Lens-Artists Photo Challenge #139 – Special Moments

This week Tina reminds us that we should appreciate our days. She wants us to look beyond the life-changing events and share some everyday special moments and what they mean to us. This is not an easy task, but I will try and be selective of the special moments.

Life as a Merry-Go-Round

Looking back over my photographs always brings back all those special moments for me. This box camera started my desire to capture a lifetime of moments. I soon learned how to use my father’s 1940’s German 35mm fully manual camera. I don’t know where that camera went, but my uncle had the same one. I used a separate light meter, needed to screw in the shutter release, set the manual focus, and f stop. I never got into film development, and I mostly used a natural light source. My tiny black & white images are in my photo album. When my father moved up to a Canon 35mm I got his Yashica Lynx. I used this one through my college years. With each camera, the taking of photos became more automatic. Around 2002, I purchased my first Nikon N80. In 2001 I entered the digital age with a Sony Mavica. In 2004 the Nikon D70 became my camera of choice. Upgrades followed with Nikon D200 and D7100. After many satisfying years with Nikon, I made my move to my current mirrorless setup with Fuji xt4 and Fuji x100f.
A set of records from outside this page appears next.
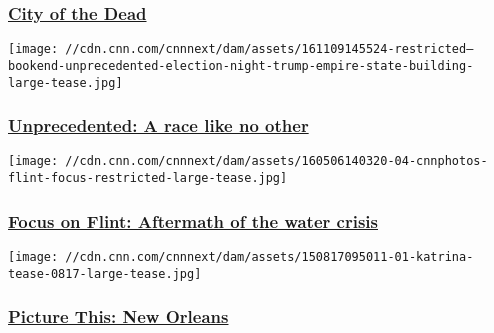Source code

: \hypertarget{city-of-the-dead}{%
\subsubsection{\texorpdfstring{\href{http://www.cnn.com/interactive/2017/03/world/city-of-the-dead/}{City
of the Dead}}{City of the Dead}}\label{city-of-the-dead}}

\href{http://www.cnn.com/interactive/2016/politics/unprecedented/}{}

\texttt{[image: //cdn.cnn.com/cnnnext/dam/assets/161109145524-restricted---bookend-unprecedented-election-night-trump-empire-state-building-large-tease.jpg]}

\hypertarget{unprecedented-a-race-like-no-other}{%
\subsubsection{\texorpdfstring{\href{http://www.cnn.com/interactive/2016/politics/unprecedented/}{Unprecedented:
A race like no
other}}{Unprecedented: A race like no other}}\label{unprecedented-a-race-like-no-other}}

\href{http://www.cnn.com/interactive/2016/05/health/focus-on-flint/}{}

\texttt{[image: //cdn.cnn.com/cnnnext/dam/assets/160506140320-04-cnnphotos-flint-focus-restricted-large-tease.jpg]}

\hypertarget{focus-on-flint-aftermath-of-the-water-crisis}{%
\subsubsection{\texorpdfstring{\href{http://www.cnn.com/interactive/2016/05/health/focus-on-flint/}{Focus
on Flint: Aftermath of the water
crisis}}{Focus on Flint: Aftermath of the water crisis}}\label{focus-on-flint-aftermath-of-the-water-crisis}}

\href{http://money.cnn.com/katrina/}{}

\texttt{[image: //cdn.cnn.com/cnnnext/dam/assets/150817095011-01-katrina-tease-0817-large-tease.jpg]}

\hypertarget{picture-this-new-orleans}{%
\subsubsection{\texorpdfstring{\href{http://money.cnn.com/katrina/}{Picture
This: New
Orleans}}{Picture This: New Orleans}}\label{picture-this-new-orleans}}

\href{http://www.cnn.com/interactive/2014/07/travel/50-states-natural-wonders/index.html}{}

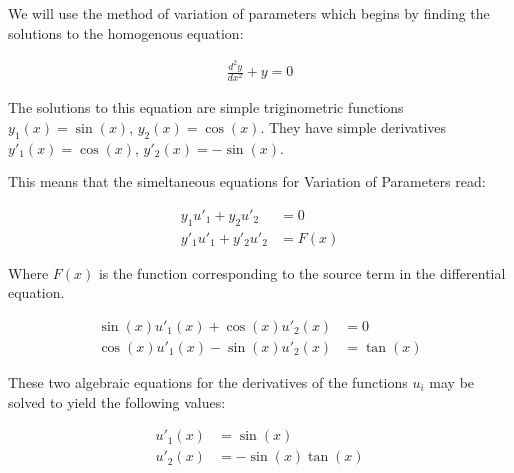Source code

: \documentclass[paper=a4, fontsize=11pt]{scrartcl} %
\numberwithin{equation}{section} %
\numberwithin{figure}{section} %
\numberwithin{table}{section} %
\begin{document}
We will use the method of variation of parameters which begins by finding the solutions to the homogenous equation:

\begin{align}
\frac{d^2 y}{dx^2} + y = 0
\end{align}

The solutions to this equation are simple triginometric functions $y_1(x) = \sin(x)$, $y_2(x) = \cos(x)$. They have simple derivatives $y'_1(x) = \cos(x)$, $y'_2(x) = -\sin(x)$.

\hspace{2mm}

This means that the simeltaneous equations for Variation of Parameters read:

\begin{align}
y_1 u'_1 + y_2 u'_2 &= 0 \\
y'_1 u'_1 + y'_2 u'_2 &= F(x)
\end{align}

Where $F(x)$ is the function corresponding to the source term in the differential equation.

\begin{align}
\sin(x)u'_1(x) + \cos(x)u'_2(x) &= 0 \\
\cos(x)u'_1(x) - \sin(x)u'_2(x) &= \tan(x)
\end{align}






These two algebraic equations for the derivatives of the functions $u_i$ may be solved to yield the following values:

\begin{align}
u'_1(x) &= \sin(x) \\
u'_2(x) &= -\sin(x)\tan(x)
\end{align}
\end{document}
A gift from my parents for my 9th birthday

I now look at the 45,000 images and the ones that really stand out have either people or animals as the subject. I am not a portrait photographer, but my memories are sparked by the images of people. So I will introduce you to some of my memories.

This is Liberty Love my first dog. Black dogs are harder to photograph, but she was such a good subject.

These images were taken in Old Sacramento along the Sacramento River. Some subjects posed for me, others I captured in the moment.

I attended The Scottish Highland Games held in Woodland, Ca. with my photo friends.

Often I meet up with fellow photographers at Effie Yeaw Nature Center along the American River, or UC Davis Arboretum, or at the monthly Yolo Art & Ag Days.

Early morning fishermen along the American River.

These days are special to me because I learn more about places close by that I may overlook if I didn’t take the time to explore.

With my camera in tow I get to spend time with friends, discover new things about life around me, and I get time to stop and smell the roses or lotus flower!

Lens-Artists Photo Challenge #138 Natural Light: the source of all things photographic.

“Natural light photography uses the sun as a light source. The available light from the sun varies with the time of day. A sunny day provides full illumination, while an overcast day may afford texture and nuance to a photographer.” — Annie Leibovitz

For this theme, Amy would like to share photos of changing light throughout the day in different parts of the world.

Different parts of the day are something I can relate to. Different parts of the world are harder for me. My days of travel occurs when I was in high school. My father, a civil engineer, was working in Karachi, Pakistan. After a few months, the whole family joined him there. I attended Karachi American School (KAS) for two years. I visited London, England; Delhi, India; Katmandu, Nepal; Bangkok, Thailand; Hong Kong; Israel; Rome, Italy; Paris, France; Madrid, Spain; and The Netherlands. I returned home to New York for my senior year and my travels stopped. I did visit Niagra Falls, Canada for my first anniversary. About 3 years ago my husband and I got passports, and then life happened. So no travel photos from me.

I thought this challenge would be an easy one. My photographs are carefully cataloged in Lightroom. I can find my sunrise and sunset images. But looking over my catalog I am reminded of all the beauty I have captured, and all the times I spent with my friends and family. I am grateful for this.

Sunrise

I am not usually an early morning person. Though once I am up I appreciate the stillness I feel as the sun fills the sky.

Sunset

My sunsets demonstrate variety. I like being near the ocean. Originally, from New York and now living in California most of my sunsets are reflected on water.

Dramatic End of the day

Lightning strikes along the Sacramento River in downtown Sacramento, Ca.

Light makes such a difference in creating an image. Do you have a favorite time of day to take in the world?